TASK TO COMPLETE: Every entry should be reproduced word for word.

Records from a data collection

--- START ---

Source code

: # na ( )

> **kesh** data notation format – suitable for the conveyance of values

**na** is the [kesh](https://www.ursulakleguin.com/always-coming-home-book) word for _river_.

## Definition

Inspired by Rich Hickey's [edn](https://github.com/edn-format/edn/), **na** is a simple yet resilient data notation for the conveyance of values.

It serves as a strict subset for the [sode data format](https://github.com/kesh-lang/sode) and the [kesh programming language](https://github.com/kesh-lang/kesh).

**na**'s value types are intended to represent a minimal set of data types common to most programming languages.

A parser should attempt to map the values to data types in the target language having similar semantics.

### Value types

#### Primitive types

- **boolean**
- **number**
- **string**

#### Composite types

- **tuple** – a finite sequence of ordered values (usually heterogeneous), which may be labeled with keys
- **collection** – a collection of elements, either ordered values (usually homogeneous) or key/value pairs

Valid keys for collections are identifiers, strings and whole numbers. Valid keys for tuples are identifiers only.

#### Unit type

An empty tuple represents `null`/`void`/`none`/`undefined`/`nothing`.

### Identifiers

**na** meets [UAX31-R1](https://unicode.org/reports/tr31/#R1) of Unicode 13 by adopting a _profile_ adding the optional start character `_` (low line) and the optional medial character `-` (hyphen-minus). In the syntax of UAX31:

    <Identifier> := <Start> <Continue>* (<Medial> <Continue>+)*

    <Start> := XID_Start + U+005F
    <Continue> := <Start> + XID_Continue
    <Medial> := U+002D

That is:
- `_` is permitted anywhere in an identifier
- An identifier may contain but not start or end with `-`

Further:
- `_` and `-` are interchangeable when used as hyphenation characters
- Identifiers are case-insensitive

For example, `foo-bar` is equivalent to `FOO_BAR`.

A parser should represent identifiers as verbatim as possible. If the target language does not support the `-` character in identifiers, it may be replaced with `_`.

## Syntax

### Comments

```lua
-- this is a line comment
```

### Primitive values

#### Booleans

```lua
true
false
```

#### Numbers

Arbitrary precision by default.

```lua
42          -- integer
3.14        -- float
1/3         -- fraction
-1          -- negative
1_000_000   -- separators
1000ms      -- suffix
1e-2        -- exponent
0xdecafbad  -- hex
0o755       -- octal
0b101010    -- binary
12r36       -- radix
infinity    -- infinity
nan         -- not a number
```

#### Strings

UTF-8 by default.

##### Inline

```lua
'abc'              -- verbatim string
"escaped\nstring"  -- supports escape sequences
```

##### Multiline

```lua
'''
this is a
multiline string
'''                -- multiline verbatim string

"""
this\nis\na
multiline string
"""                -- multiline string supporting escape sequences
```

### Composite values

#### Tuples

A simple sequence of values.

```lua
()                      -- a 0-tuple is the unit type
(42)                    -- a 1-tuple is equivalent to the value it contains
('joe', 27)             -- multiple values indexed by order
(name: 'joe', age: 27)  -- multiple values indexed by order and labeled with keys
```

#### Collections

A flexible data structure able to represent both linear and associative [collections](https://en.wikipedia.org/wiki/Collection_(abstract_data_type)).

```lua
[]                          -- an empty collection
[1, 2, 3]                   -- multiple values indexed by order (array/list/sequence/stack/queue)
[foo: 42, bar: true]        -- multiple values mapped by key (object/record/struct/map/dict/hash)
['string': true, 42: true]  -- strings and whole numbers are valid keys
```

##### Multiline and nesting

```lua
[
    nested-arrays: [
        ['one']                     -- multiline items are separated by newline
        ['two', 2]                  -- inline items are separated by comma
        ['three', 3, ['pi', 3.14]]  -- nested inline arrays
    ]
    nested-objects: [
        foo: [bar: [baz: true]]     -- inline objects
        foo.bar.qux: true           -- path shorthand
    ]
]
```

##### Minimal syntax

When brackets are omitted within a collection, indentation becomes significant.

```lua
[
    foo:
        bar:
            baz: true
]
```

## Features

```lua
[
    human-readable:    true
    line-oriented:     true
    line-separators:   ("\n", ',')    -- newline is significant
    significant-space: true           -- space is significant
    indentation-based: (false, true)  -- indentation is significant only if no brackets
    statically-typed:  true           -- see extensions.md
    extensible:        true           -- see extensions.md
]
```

--- END ---

RESULT OF THE EXERCISE:
Source code

: # na ( )

> **kesh** data notation format – suitable for the conveyance of values

**na** is the [kesh](https://www.ursulakleguin.com/always-coming-home-book) word for _river_.

## Definition

Inspired by Rich Hickey's [edn](https://github.com/edn-format/edn/), **na** is a simple yet resilient data notation for the conveyance of values.

It serves as a strict subset for the [sode data format](https://github.com/kesh-lang/sode) and the [kesh programming language](https://github.com/kesh-lang/kesh).

**na**'s value types are intended to represent a minimal set of data types common to most programming languages.

A parser should attempt to map the values to data types in the target language having similar semantics.

### Value types

#### Primitive types

- **boolean**
- **number**
- **string**

#### Composite types

- **tuple** – a finite sequence of ordered values (usually heterogeneous), which may be labeled with keys
- **collection** – a collection of elements, either ordered values (usually homogeneous) or key/value pairs

Valid keys for collections are identifiers, strings and whole numbers. Valid keys for tuples are identifiers only.

#### Unit type

An empty tuple represents `null`/`void`/`none`/`undefined`/`nothing`.

### Identifiers

**na** meets [UAX31-R1](https://unicode.org/reports/tr31/#R1) of Unicode 13 by adopting a _profile_ adding the optional start character `_` (low line) and the optional medial character `-` (hyphen-minus). In the syntax of UAX31:

    <Identifier> := <Start> <Continue>* (<Medial> <Continue>+)*

    <Start> := XID_Start + U+005F
    <Continue> := <Start> + XID_Continue
    <Medial> := U+002D

That is:
- `_` is permitted anywhere in an identifier
- An identifier may contain but not start or end with `-`

Further:
- `_` and `-` are interchangeable when used as hyphenation characters
- Identifiers are case-insensitive

For example, `foo-bar` is equivalent to `FOO_BAR`.

A parser should represent identifiers as verbatim as possible. If the target language does not support the `-` character in identifiers, it may be replaced with `_`.

## Syntax

### Comments

```lua
-- this is a line comment
```

### Primitive values

#### Booleans

```lua
true
false
```

#### Numbers

Arbitrary precision by default.

```lua
42          -- integer
3.14        -- float
1/3         -- fraction
-1          -- negative
1_000_000   -- separators
1000ms      -- suffix
1e-2        -- exponent
0xdecafbad  -- hex
0o755       -- octal
0b101010    -- binary
12r36       -- radix
infinity    -- infinity
nan         -- not a number
```

#### Strings

UTF-8 by default.

##### Inline

```lua
'abc'              -- verbatim string
"escaped\nstring"  -- supports escape sequences
```

##### Multiline

```lua
'''
this is a
multiline string
'''                -- multiline verbatim string

"""
this\nis\na
multiline string
"""                -- multiline string supporting escape sequences
```

### Composite values

#### Tuples

A simple sequence of values.

```lua
()                      -- a 0-tuple is the unit type
(42)                    -- a 1-tuple is equivalent to the value it contains
('joe', 27)             -- multiple values indexed by order
(name: 'joe', age: 27)  -- multiple values indexed by order and labeled with keys
```

#### Collections

A flexible data structure able to represent both linear and associative [collections](https://en.wikipedia.org/wiki/Collection_(abstract_data_type)).

```lua
[]                          -- an empty collection
[1, 2, 3]                   -- multiple values indexed by order (array/list/sequence/stack/queue)
[foo: 42, bar: true]        -- multiple values mapped by key (object/record/struct/map/dict/hash)
['string': true, 42: true]  -- strings and whole numbers are valid keys
```

##### Multiline and nesting

```lua
[
    nested-arrays: [
        ['one']                     -- multiline items are separated by newline
        ['two', 2]                  -- inline items are separated by comma
        ['three', 3, ['pi', 3.14]]  -- nested inline arrays
    ]
    nested-objects: [
        foo: [bar: [baz: true]]     -- inline objects
        foo.bar.qux: true           -- path shorthand
    ]
]
```

##### Minimal syntax

When brackets are omitted within a collection, indentation becomes significant.

```lua
[
    foo:
        bar:
            baz: true
]
```

## Features

```lua
[
    human-readable:    true
    line-oriented:     true
    line-separators:   ("\n", ',')    -- newline is significant
    significant-space: true           -- space is significant
    indentation-based: (false, true)  -- indentation is significant only if no brackets
    statically-typed:  true           -- see extensions.md
    extensible:        true           -- see extensions.md
]
```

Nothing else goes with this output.